Sonnenberg previously opposed reclassifying the hospital provider fee, while other rural Republicans have been more supportive. In a YouTube video explaining the bill, he cast the issue as an “unintended consequence” of federal mandates rather than a result of the politics of Colorado’s complex budget process. Sonnenberg told the Colorado Independent that he was persuaded by the dire situation faced by hospitals.

It’s not clear if this alternative plan will have enough support. Before the bill was introduced Monday afternoon, Grantham said he wasn’t sure that it would be “palatable” to Democrats in the House, an apparent reference to the reduction in the revenue cap. “It might not be acceptable in the Senate either,” he added. Holbert said he would start as a “no” vote if the bill didn’t ask for voter permission to reclassify the fee.

But Michael Fields, state director for the influential Americans for Prosperity, was receptive on Twitter.

He also called it a “big blow” to the transportation funding bill backed by Grantham and Speaker of the House Crisanta Duran that would ask voters to approve a 0.62 percent sales tax increase that would raise $700 million a year.

The transportation bill is the other thing in the mix.

It’s not part of the budget. If it passes the House and Senate, it still needs voter approval and wouldn’t go into effect until next year. Even in the legislature, many Republicans object to the tax increase. Sonnenberg’s bill would reallocate $100 million a year of existing revenue to support $1.2 billion in bonding for transportation projects, with a quarter of that dedicated to rural Colorado roads. That’s a much smaller package than the $3.5 billion the sales tax would support, but using existing revenue is an easier sell with conservatives than new taxes.

This would have to come out of a state budget that, despite the removal of the provider fee, would be forced to shrink from this year.

Tim Hoover, a spokesman for the Colorado Fiscal Institute, declined to comment on Sonnenberg’s bill, but he called the overall state budget situation “tragic” and unnecessary. Just last week, a Senate committee killed a Republican-sponsored bill that would have asked voters to change the formula that determines the revenue cap so that it would grow with the state’s economy and rising incomes, rather than just population and inflation. If it had passed, it could have meant an extra $133 million to work with in next year’s budget and more going forward.

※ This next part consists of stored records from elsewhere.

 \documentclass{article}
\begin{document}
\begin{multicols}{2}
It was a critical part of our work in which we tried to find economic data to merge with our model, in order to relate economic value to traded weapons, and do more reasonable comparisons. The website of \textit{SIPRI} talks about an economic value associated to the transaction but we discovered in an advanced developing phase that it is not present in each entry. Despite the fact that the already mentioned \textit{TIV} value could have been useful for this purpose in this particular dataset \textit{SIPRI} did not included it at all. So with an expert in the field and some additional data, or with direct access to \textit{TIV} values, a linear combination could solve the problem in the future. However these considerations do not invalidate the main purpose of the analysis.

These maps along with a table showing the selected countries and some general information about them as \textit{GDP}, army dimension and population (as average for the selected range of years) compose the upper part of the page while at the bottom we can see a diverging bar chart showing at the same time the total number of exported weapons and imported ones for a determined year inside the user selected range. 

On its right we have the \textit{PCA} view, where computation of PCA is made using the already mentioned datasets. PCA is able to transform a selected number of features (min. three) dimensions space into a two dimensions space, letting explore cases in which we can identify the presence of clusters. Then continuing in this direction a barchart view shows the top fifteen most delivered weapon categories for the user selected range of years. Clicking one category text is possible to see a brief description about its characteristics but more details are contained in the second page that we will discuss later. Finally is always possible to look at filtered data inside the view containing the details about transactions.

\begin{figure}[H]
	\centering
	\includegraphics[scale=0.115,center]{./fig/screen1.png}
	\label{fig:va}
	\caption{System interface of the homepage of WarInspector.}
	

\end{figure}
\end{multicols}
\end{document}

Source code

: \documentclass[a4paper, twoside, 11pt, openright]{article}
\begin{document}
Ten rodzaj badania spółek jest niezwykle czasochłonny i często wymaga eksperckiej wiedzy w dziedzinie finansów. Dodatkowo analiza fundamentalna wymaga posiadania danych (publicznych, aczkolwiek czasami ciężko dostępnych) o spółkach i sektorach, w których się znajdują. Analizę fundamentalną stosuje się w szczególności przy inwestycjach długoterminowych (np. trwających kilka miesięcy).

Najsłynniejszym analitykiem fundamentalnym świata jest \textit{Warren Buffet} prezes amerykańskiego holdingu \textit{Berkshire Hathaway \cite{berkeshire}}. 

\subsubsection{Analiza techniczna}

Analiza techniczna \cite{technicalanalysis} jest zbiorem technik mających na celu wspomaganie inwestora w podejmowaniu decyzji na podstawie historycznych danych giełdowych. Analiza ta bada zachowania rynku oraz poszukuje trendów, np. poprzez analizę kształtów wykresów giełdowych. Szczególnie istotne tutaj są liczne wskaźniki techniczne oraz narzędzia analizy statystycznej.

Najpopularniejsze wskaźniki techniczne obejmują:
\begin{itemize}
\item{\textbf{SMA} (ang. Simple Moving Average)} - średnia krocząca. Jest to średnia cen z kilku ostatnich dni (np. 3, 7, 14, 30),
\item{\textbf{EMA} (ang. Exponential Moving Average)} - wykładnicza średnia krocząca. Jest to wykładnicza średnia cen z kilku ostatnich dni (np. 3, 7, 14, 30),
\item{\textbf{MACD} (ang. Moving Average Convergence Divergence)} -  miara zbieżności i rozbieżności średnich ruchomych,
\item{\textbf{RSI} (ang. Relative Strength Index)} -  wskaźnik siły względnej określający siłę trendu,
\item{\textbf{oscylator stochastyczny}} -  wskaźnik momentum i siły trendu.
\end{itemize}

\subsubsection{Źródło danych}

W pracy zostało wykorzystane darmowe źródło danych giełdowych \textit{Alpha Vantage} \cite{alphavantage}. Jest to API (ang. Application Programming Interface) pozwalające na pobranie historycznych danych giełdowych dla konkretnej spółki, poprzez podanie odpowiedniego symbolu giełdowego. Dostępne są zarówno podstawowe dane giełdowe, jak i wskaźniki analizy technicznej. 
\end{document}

“You don’t need to make these kinds of fake choices, between whether you have nice schools or nice roads,” he said. “It’s a fake choice because we have a law that creates a fake surplus and forces tax rebates when there isn’t enough money to do the things that we all agree we should do. It creates these dilemmas: Do you fund long-term care for the elderly or do you fix roads? Do you fund more transit or do you try to keep tuition affordable? We can afford to do all those things if we just fix our tax code.”